3. Assim, depois do PIB português ter contraído 1.6% em 2011, a recessão acumulada no conjunto dos dois anos pode-se cifrar em pouco mais de 4%, que era justamente o que fora previsto aquando da assinatura do memorando com a troika, mas que acaba por ser um cenário mais favorável do que o apresentado pela troika no início da semana, em que a contração acumulada em dois anos foi estimada em 4.6%. Refira-se que estas previsões partem do pressuposto de que não se assistirá nos próximos meses a uma forte instabilidade nos mercados financeiros, alho que não poderá ser colocado de parte, atendendo aos receios que pairam sobre a situação política grega e sobre a economia espanhola, nomeadamente sobre o seu sistema financeiro.
4. Regressando aos dados em cadeia, e detalhando a análise, esta estimativa final veio confirmar na generalidade o que havíamos antecipado acerca do comportamento das diversas componentes do PIB na ótica da despesa, com a economia a ver-se penalizada no 1ºT2011 por todas as componentes da procura interna, com exceção do investimento, que subiu uns impressionantes 9.6%, embora após uma ainda mais expressiva queda de 13.4% no trimestre anterior, evidenciando um contributo amplamente favorável para a evolução trimestral do PIB (+1.4 p.p.). Já o consumo privado, como esperado, apresentou o contributo mais negativo (-1.4 p.p.) e superior ao que fora antecipado. O consumo público acabou por cair menos do que havíamos admitido, contraindo 0.6%, mas com as quedas dos dois trimestres anteriores a revelarem-se mais intensas do que o anteriormente estimado pelo INE. Em resultado da forte subida do investimento, as importações também acabaram por crescer, anulando o contributo das exportações, pelo que o contributo das exportações líquidas foi inesperadamente nulo.
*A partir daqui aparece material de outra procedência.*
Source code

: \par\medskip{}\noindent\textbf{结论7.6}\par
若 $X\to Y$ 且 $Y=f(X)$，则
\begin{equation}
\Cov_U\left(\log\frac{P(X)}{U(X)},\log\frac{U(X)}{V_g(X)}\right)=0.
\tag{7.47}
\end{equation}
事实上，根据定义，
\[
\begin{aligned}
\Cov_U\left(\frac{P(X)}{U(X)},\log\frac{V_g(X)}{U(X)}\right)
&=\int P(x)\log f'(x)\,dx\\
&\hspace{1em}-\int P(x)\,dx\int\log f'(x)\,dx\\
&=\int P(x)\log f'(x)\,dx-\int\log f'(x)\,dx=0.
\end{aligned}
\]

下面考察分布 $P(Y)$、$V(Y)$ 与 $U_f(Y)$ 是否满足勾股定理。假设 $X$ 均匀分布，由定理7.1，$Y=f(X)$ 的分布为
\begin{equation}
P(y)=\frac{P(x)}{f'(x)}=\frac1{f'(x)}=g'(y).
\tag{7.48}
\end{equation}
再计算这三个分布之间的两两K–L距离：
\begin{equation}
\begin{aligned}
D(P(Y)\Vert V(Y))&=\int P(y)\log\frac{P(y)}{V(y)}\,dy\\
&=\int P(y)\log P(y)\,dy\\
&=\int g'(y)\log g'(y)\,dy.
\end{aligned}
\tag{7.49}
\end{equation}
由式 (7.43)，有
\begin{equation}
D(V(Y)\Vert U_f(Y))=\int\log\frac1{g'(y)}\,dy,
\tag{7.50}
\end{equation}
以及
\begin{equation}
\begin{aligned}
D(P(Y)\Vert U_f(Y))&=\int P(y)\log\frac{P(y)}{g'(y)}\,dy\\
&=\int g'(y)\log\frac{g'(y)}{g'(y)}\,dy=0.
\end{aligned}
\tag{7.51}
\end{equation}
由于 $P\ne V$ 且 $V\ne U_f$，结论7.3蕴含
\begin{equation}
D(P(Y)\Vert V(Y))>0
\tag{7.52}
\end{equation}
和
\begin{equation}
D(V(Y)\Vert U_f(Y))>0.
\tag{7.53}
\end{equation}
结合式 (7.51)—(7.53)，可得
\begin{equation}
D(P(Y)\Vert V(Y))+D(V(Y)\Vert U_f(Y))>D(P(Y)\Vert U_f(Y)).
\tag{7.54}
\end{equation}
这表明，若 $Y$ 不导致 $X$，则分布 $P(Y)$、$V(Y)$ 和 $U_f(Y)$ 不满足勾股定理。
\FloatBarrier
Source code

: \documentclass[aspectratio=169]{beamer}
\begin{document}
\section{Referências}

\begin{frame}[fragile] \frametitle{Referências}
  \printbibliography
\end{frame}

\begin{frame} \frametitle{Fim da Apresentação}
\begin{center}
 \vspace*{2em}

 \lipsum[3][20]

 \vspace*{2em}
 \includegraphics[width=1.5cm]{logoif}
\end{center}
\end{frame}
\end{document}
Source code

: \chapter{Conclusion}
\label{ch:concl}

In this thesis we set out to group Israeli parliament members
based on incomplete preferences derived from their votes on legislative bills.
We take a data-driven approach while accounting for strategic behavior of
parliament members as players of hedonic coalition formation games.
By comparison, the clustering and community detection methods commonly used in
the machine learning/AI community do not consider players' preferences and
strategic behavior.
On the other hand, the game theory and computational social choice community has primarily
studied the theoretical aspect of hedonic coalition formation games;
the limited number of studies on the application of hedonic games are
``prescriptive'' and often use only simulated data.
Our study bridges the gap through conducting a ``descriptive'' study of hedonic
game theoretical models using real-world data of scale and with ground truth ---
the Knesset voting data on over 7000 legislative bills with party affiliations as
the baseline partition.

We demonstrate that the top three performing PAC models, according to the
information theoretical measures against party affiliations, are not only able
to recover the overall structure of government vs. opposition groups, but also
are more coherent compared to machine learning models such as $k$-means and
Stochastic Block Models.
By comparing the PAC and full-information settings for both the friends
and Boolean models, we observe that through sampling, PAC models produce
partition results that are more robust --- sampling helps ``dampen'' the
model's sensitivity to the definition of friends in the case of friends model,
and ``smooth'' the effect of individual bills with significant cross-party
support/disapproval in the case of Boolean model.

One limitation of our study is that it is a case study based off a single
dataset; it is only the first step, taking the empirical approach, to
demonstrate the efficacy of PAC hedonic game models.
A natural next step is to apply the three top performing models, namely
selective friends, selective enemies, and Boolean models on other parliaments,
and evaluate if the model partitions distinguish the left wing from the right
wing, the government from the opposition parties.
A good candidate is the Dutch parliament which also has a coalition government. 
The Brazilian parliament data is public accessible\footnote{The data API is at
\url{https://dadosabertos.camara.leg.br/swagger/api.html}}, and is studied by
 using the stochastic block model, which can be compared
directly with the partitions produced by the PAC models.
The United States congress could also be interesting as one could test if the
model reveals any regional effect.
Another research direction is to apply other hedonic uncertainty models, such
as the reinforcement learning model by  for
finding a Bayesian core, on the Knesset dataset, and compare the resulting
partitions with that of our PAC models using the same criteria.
5. O consumo privado foi o principal responsável pela queda do PIB no 1ºT2012, tendo registado uma contração em cadeia de 2.1%, superior à que havíamos admitido, contabilizando já o seu 5º trimestre consecutivo de queda (-3.0% no 4ºT2011). Com este registo, o consumo privado caiu para níveis mínimos desde o 3ºT2003, refletindo as penalizadoras medidas de austeridade constantes no OE para 2012 (onde se destaca a mediática eliminação dos subsídios de férias e de Natal para os funcionários públicos e pensionistas), que tendem a provocar uma atitude ainda mais cautelosa por parte dos consumidores, particularmente visíveis nas componentes do consumo mais cíclicas, nomeadamente no consumo de bens duradouros.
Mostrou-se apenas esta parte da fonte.